**What you have to do**
From the very first line of the records through the line that contains "guests 5036", repeat everything exactly except the pictures, and add nothing.

BEGIN Excerpted data

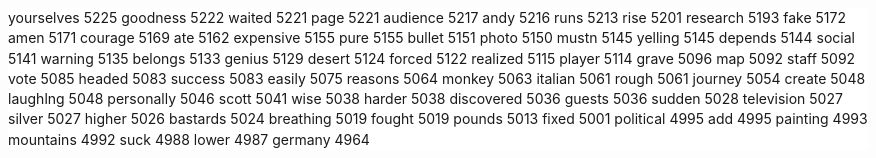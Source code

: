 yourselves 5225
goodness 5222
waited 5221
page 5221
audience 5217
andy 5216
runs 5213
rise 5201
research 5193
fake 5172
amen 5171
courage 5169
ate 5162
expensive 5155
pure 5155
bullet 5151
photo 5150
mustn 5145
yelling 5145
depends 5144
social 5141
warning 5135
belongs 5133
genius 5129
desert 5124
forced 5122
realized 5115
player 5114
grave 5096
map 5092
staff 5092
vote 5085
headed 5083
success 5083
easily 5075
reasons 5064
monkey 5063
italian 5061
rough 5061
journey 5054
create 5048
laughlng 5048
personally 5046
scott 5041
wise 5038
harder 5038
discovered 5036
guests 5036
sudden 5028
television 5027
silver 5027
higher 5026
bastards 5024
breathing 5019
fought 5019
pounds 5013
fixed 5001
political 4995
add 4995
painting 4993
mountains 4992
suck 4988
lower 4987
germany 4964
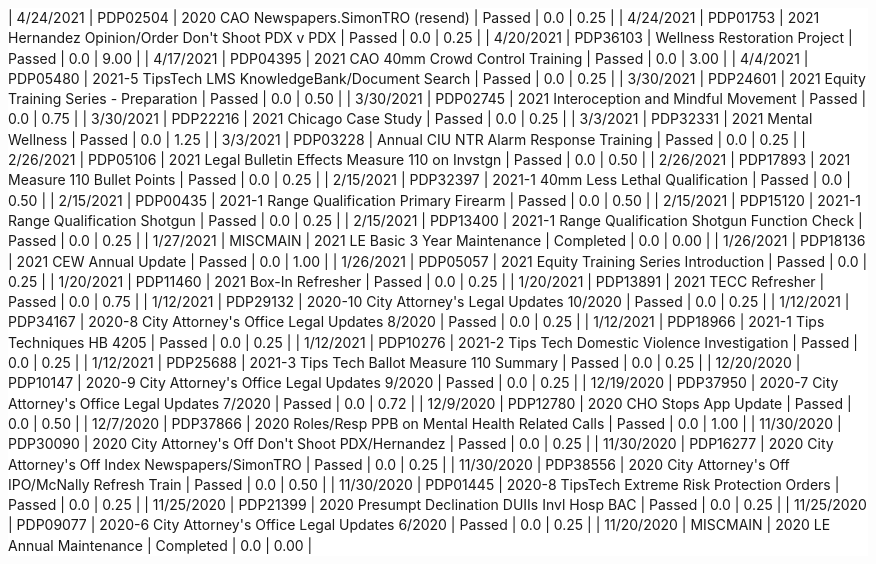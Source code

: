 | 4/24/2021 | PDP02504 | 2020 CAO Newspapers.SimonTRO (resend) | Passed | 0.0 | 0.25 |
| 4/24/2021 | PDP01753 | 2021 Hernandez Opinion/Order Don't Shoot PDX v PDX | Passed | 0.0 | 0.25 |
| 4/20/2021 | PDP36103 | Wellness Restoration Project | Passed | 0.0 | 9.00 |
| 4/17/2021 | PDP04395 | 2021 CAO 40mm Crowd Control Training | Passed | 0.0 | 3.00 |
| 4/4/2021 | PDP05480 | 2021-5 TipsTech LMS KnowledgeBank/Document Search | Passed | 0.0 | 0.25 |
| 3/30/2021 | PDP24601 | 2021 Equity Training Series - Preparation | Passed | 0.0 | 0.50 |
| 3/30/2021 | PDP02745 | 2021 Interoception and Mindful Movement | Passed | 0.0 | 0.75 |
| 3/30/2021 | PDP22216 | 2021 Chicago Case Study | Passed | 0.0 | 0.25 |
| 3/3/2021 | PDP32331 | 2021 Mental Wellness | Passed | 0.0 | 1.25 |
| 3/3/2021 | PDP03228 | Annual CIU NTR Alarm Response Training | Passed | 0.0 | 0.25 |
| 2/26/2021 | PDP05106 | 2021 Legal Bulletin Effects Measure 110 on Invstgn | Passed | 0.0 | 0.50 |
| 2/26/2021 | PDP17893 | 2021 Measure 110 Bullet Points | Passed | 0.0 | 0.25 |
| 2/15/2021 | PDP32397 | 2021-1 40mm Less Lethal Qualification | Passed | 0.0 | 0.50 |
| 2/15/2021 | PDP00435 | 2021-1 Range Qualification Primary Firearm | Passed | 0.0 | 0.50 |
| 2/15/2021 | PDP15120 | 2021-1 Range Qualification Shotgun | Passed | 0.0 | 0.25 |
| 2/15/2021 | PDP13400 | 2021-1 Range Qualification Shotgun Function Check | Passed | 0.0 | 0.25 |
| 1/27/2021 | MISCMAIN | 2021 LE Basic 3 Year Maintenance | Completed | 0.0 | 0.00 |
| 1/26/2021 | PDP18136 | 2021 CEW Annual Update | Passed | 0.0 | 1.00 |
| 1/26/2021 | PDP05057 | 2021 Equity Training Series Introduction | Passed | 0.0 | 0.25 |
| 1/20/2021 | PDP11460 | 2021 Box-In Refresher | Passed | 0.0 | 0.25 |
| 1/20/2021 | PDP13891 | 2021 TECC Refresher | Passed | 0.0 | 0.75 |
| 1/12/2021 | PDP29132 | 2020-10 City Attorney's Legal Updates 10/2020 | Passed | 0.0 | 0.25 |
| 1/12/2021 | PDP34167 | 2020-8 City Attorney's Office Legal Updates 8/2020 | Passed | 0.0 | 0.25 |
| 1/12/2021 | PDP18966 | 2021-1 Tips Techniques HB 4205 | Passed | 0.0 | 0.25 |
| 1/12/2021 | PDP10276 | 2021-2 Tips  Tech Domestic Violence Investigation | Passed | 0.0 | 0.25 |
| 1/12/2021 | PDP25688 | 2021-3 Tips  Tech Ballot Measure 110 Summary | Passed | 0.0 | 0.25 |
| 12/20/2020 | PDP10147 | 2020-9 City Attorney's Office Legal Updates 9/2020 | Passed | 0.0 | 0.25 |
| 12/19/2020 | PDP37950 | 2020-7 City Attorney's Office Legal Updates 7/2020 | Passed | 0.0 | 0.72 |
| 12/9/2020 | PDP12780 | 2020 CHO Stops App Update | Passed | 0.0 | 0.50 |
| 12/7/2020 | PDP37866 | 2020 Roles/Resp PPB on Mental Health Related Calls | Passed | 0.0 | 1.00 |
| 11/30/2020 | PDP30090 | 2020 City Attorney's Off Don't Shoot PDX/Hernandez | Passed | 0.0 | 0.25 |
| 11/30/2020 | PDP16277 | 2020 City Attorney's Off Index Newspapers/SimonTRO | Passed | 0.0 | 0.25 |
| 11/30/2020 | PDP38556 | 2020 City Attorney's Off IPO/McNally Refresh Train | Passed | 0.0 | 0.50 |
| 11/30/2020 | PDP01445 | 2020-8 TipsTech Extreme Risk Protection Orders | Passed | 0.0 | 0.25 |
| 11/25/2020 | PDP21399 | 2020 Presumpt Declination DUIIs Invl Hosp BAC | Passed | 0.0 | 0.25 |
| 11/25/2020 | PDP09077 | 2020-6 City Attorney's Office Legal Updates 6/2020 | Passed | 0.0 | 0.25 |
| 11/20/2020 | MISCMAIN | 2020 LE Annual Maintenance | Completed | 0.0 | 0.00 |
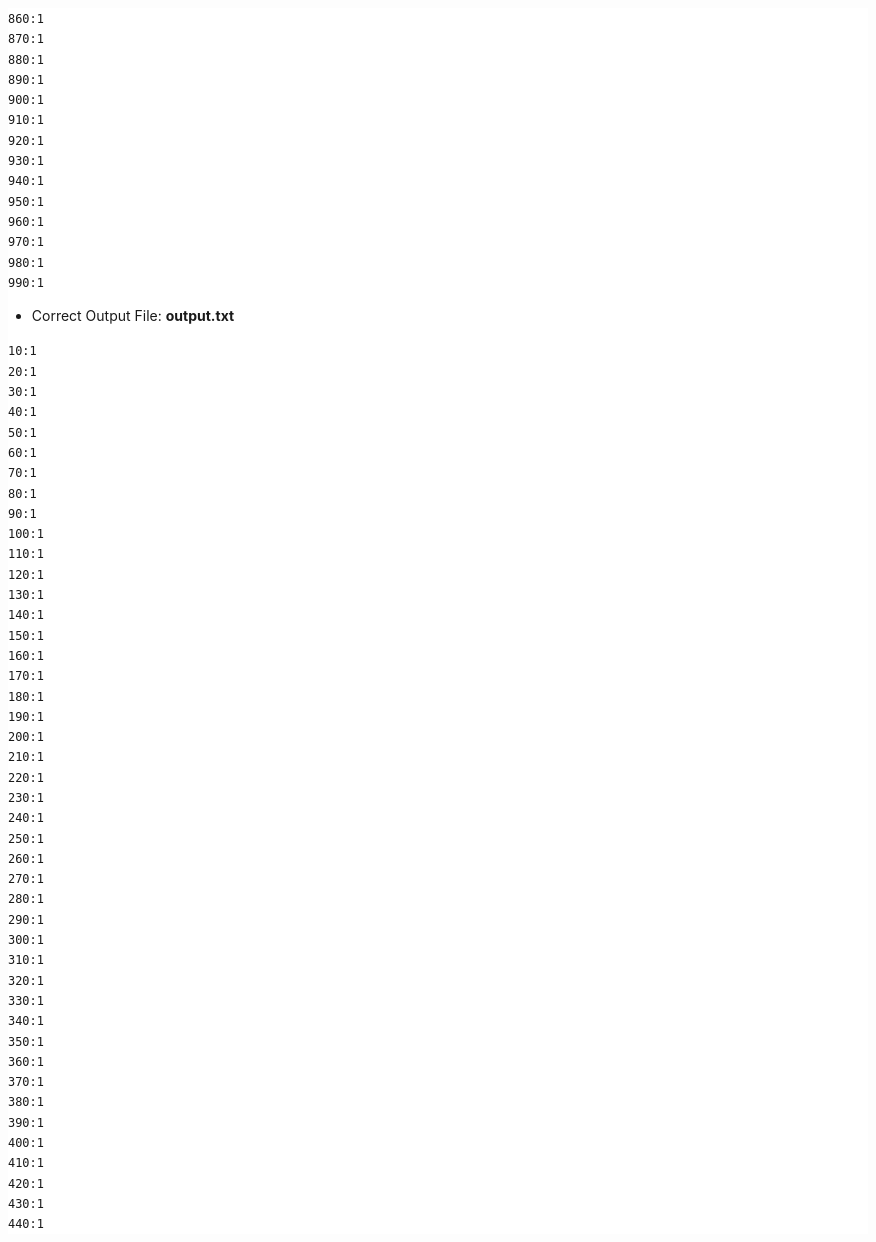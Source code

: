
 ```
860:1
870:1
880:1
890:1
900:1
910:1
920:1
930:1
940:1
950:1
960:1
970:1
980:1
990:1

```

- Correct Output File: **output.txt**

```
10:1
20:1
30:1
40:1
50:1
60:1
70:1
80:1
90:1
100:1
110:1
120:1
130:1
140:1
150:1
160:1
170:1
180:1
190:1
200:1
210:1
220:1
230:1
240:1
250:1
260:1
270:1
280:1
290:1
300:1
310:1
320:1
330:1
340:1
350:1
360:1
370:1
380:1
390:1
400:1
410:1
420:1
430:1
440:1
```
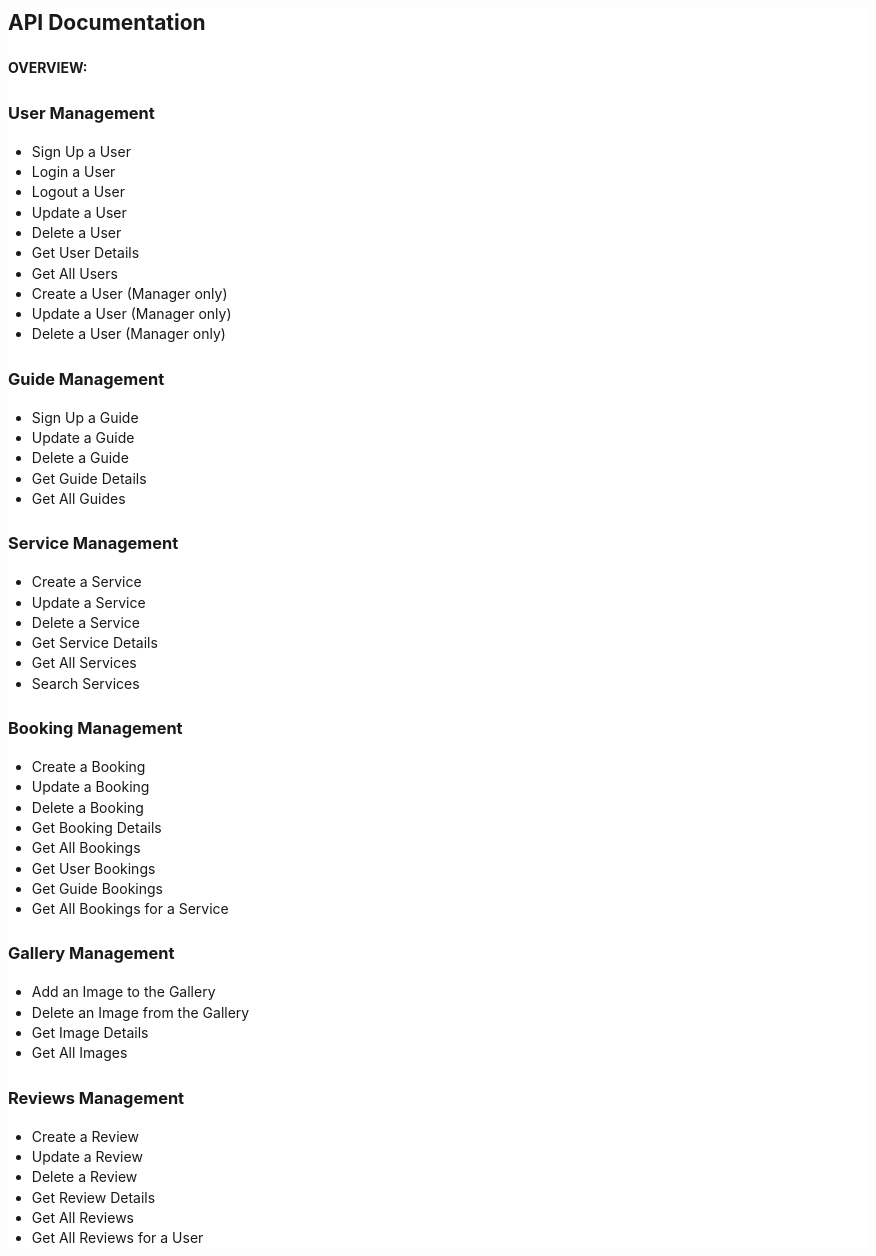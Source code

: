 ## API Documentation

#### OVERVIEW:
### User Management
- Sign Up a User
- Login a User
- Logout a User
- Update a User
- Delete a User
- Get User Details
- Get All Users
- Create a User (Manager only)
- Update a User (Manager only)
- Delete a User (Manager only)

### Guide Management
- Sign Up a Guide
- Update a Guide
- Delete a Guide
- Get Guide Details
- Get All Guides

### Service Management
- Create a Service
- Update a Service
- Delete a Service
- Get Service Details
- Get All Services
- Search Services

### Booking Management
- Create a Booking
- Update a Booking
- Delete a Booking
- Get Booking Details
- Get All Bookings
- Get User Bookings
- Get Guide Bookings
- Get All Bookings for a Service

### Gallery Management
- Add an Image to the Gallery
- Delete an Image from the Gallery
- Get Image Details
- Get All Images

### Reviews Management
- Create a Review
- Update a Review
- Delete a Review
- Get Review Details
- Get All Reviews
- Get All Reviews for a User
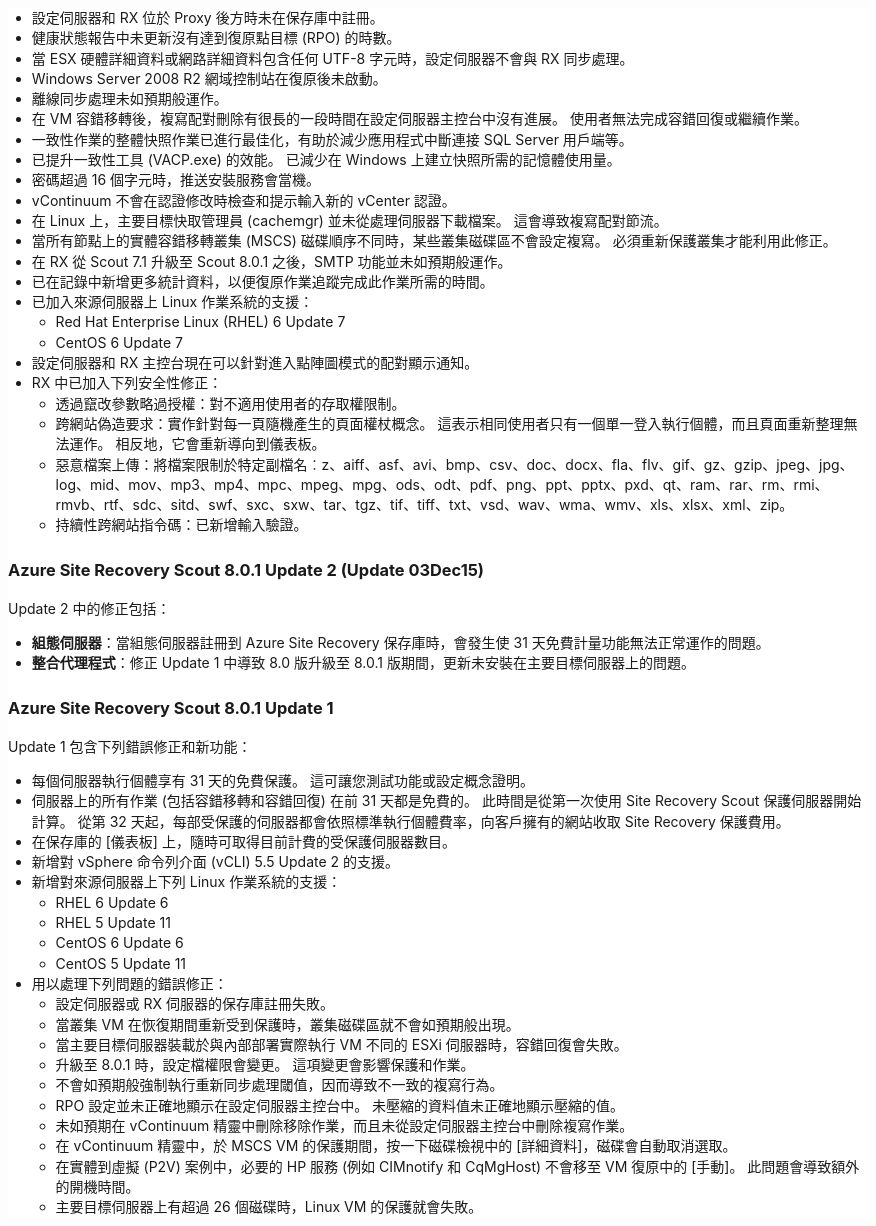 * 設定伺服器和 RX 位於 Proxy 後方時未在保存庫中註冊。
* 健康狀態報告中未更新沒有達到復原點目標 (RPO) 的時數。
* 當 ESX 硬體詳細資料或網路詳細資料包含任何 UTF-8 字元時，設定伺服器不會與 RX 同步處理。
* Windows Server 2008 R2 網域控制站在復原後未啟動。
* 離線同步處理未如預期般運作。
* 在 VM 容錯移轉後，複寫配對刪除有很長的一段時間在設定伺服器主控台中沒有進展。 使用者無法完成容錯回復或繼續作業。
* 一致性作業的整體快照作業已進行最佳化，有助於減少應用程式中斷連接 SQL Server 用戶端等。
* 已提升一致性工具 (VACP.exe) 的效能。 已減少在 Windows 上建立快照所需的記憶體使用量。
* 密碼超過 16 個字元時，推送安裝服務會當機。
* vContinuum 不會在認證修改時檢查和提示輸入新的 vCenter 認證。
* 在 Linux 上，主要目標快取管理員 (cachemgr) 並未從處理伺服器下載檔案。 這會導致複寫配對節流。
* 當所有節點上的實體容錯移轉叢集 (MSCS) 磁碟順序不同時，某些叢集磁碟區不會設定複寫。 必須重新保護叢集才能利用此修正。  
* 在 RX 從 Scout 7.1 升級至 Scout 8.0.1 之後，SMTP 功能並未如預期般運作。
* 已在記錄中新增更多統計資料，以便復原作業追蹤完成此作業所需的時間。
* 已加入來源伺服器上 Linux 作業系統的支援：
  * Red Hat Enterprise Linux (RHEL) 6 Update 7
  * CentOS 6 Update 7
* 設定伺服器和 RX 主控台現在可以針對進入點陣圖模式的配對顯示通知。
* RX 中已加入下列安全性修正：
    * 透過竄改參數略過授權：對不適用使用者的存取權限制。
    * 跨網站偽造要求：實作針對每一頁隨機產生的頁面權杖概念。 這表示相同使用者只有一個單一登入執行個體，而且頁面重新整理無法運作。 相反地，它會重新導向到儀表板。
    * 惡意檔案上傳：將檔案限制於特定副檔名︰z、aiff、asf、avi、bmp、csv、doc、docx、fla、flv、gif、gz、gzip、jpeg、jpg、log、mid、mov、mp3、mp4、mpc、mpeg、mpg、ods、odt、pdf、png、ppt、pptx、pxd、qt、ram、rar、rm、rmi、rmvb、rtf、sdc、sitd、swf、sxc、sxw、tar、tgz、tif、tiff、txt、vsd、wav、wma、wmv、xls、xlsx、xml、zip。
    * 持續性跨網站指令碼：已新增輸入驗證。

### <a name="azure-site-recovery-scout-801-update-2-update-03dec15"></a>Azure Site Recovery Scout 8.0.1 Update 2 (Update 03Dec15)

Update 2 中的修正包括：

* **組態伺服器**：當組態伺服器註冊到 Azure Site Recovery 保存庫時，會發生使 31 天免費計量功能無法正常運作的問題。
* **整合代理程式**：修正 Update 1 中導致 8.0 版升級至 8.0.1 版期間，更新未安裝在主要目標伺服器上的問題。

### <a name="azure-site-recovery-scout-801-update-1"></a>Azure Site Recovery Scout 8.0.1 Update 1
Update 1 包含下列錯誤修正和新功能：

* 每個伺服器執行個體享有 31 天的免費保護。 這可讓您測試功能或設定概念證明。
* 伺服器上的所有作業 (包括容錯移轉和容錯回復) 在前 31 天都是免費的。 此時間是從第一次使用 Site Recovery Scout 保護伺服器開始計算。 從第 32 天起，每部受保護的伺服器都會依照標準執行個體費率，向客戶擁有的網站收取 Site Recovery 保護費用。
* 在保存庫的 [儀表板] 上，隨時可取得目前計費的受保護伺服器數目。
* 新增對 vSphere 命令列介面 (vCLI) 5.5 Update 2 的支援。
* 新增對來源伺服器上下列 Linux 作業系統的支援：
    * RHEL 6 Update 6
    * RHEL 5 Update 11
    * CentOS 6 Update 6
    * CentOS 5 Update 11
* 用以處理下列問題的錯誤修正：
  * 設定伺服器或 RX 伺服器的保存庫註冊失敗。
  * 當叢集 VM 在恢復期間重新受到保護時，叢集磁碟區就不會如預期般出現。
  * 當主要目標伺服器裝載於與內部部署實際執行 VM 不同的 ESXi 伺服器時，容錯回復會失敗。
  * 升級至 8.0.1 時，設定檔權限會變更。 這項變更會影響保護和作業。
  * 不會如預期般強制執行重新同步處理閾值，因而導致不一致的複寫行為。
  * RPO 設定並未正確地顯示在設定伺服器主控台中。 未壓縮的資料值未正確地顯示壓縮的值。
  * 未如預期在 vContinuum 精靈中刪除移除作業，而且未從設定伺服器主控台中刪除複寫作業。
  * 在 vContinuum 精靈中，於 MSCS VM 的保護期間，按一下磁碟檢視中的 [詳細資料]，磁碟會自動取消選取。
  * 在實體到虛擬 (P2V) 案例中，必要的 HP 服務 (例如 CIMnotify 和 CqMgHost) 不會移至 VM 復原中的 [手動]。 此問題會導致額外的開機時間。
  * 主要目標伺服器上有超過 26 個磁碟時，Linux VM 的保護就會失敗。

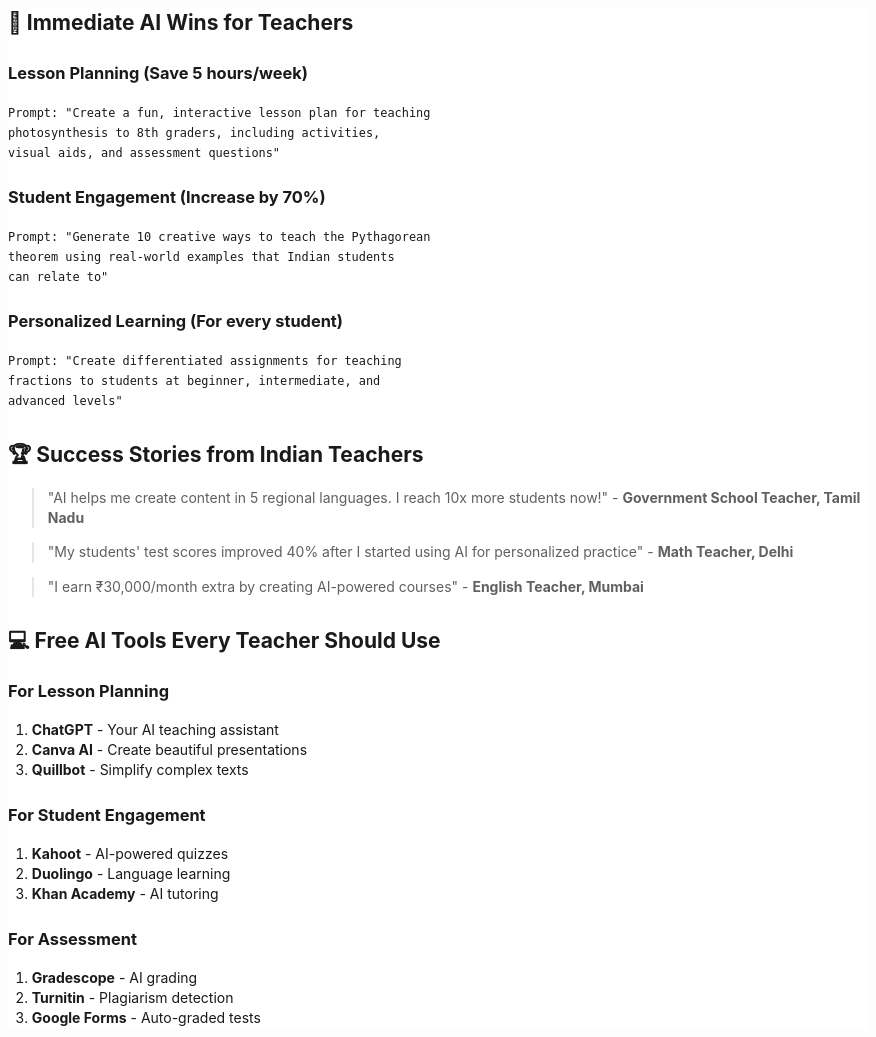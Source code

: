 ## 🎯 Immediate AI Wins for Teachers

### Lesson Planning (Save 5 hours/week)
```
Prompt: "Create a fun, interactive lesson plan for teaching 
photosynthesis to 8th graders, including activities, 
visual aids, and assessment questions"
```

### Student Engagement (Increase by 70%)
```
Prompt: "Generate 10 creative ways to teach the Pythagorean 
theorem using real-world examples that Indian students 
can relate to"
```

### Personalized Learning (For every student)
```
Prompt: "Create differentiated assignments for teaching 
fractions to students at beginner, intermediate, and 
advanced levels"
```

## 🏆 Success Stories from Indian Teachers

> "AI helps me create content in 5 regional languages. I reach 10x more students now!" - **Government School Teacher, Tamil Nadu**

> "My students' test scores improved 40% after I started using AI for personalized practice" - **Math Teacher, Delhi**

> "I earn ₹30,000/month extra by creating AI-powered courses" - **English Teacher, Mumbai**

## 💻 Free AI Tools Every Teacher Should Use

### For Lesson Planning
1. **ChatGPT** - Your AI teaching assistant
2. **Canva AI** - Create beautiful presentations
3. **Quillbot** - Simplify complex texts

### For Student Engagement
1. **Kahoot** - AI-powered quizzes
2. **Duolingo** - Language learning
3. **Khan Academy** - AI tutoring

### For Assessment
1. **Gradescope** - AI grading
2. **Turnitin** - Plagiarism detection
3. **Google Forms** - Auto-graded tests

END Excerpted data

**Answer**
Source code

: yourselves 5225
goodness 5222
waited 5221
page 5221
audience 5217
andy 5216
runs 5213
rise 5201
research 5193
fake 5172
amen 5171
courage 5169
ate 5162
expensive 5155
pure 5155
bullet 5151
photo 5150
mustn 5145
yelling 5145
depends 5144
social 5141
warning 5135
belongs 5133
genius 5129
desert 5124
forced 5122
realized 5115
player 5114
grave 5096
map 5092
staff 5092
vote 5085
headed 5083
success 5083
easily 5075
reasons 5064
monkey 5063
italian 5061
rough 5061
journey 5054
create 5048
laughlng 5048
personally 5046
scott 5041
wise 5038
harder 5038
discovered 5036
guests 5036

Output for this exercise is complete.